The new functionality is simple and straightforward, albeit somewhat limited. Waiting in the wings is a new model of servers, repositories, models and their versions, and the various types of user roles involved such as repository managers, authors and end users. This model requires the context name system to function adequately, however, so it has to wait for that milestone.
Minor changes
- Views for Calculated Roles. A View is a list of Property types. Perspectives can be refined with Views and the user interface components use them to interact with the core. Calculated Role types could not have views, reasoning from the fact that they cannot have properties. Nevertheless, it is a convenience if the modeller can create a collection specifically on a Calculated Role.

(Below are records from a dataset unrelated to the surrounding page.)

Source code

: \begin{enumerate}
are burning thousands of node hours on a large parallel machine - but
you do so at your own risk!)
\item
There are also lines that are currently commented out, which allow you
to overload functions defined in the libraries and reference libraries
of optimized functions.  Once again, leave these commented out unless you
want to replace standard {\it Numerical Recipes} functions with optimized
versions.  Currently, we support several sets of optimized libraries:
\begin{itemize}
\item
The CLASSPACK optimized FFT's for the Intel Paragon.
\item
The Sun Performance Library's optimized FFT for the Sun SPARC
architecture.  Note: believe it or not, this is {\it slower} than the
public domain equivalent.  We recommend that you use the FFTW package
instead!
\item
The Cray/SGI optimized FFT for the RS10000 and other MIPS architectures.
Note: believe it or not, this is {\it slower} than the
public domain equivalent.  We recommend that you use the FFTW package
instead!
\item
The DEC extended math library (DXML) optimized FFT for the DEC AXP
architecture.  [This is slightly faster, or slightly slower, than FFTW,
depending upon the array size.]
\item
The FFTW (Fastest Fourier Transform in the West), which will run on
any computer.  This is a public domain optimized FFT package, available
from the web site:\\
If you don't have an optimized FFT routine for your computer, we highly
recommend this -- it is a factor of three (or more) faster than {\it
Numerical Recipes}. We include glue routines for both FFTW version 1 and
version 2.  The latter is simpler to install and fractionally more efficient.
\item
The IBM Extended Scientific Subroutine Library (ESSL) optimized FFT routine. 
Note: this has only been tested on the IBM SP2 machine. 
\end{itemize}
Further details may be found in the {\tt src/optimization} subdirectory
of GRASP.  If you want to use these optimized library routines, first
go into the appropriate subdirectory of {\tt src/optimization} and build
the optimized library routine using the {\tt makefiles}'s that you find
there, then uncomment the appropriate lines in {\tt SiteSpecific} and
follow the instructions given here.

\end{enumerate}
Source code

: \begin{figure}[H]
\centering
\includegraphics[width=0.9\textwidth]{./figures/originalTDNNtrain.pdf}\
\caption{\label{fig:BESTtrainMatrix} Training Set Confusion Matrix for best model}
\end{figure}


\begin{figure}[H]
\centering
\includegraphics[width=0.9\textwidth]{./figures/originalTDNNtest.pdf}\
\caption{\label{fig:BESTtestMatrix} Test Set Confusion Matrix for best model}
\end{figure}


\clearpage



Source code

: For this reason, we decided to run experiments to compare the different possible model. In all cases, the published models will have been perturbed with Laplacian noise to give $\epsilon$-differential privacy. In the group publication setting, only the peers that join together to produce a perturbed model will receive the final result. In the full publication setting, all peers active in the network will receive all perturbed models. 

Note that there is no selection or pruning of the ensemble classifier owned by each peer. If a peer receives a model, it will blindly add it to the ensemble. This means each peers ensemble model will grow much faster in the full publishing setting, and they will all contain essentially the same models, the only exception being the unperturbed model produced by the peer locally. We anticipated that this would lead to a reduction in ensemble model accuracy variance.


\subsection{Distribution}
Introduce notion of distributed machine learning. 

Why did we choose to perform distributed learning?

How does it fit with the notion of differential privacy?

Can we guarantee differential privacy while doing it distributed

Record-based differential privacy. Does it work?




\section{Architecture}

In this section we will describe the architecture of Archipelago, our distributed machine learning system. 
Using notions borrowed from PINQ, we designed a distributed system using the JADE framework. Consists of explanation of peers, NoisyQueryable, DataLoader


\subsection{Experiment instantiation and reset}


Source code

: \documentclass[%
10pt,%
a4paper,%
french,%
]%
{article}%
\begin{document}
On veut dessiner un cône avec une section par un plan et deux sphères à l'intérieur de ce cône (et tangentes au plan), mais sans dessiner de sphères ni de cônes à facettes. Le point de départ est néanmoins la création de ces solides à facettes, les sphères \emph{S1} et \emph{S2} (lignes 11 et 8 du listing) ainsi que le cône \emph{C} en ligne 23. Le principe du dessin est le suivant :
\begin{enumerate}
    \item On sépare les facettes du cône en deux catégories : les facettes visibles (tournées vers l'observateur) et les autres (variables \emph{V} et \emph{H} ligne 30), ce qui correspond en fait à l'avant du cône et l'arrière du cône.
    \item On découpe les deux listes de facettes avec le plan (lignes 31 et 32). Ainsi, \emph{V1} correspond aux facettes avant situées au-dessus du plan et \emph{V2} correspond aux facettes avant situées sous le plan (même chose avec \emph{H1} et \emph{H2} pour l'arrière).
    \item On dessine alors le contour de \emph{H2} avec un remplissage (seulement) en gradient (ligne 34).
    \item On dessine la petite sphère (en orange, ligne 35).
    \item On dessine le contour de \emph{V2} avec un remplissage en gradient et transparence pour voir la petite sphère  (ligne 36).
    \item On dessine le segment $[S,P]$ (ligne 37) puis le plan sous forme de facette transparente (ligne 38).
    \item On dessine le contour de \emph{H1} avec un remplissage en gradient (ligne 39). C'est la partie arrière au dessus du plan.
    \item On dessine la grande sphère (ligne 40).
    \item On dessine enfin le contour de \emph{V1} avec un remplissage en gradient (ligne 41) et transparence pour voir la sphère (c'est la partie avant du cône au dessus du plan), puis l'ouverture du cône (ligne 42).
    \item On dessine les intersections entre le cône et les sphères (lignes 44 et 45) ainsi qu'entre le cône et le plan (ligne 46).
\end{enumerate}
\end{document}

- Bug with name qualificaton Mostly a local name used in the model can be traced automatically to a fully qualified name, but not always. In that case, the modeller has to prefix segments until the result is unambiguous, like:
SomeContext$Arole
. In a do for <UserRole>
clause, however, such local names will be combined with the current context to disambiguate. This ran into trouble when more than one segment is used. Solved.
- Bug: prefix expansion omitted in state conditions. A state condition is an expression; one can use prefixed names in such expressions, such as
sys:Me
. In state conditions, the prefixes were not expanded, leading to errors.
- False compile time type comparison error warnings. When using a relation in an expression (usually to compute a boolean value), the types both operands must be compatible (often meaning: be equal). Also, both sides must be functional (have just one instance). However, for some property types errors were generated. These originated in compiler reasoning that one of the sides was not functional, where, in fact, with a little extra reasoning the cardinality could be established. Solved.
- Incorrect deduction of the type of the sequence
>>=
operator. The sequence operator is used to perform a calculation on a Monoid (such as summing numbers). Suppose we want to establish that the values of a particular boolean property for a collection of roles are all true, we would and
all values like this: <role> >> <property> >>= and
. The result type of these expressions was incorrectly computed.
- Forward reference error in state conditions 'Forward reference' is the phenomenon that a source text contains the name of a definition that only occurs later in the text. For roles, forward reference was not taken care of in state condition expressions. Fixed.
- Design flaw in screens. InPlace depends on the functional reactive pattern. This means that screens are data-driven. If role- or context instances change, the PDR sends those changes to the InPlace client. Being build using ReactJS, the screens (React components) re-render automatically to reflect the new data. While this works beautifully, it did not mesh well with the design of nested screens. When the user navigates from a context to a sub context, the latter's screen is nested inside the former's. However, when a data change is propagated from the PDR to the containing screen, it re-renders - effectively destroying any nested screens. This may not happen often (as it mainly depends on changes brought about by peers) but obviously could not be maintained. It has been fixed by another design of opening contexts from contexts, more in line with the way that a browser opens a page from another.
- Bug: no form update after rolebinding. On dropping a role on a form, property values of that role must appear for types that the form displays. This did not happen, due to a programming error that caused dependencies not to be tracked. Fixed.
- Binding of specialised types not detected. A model details the type of roles that can be bound to a role. When, in runtime, a user fills an instance, this change must be propagated to peers with the right perspective. While this worked well for instances of the specified type, it did not for instances of specialised types. Fixed.
- Focus of dropzones and cards. The browser's default style sheet contains some complicated logic to detect what screen elements should be shown as having focus. It turned out that this did not do for some types of navigation we've built into InPlace, so we have added explicit focus style rules to compensate.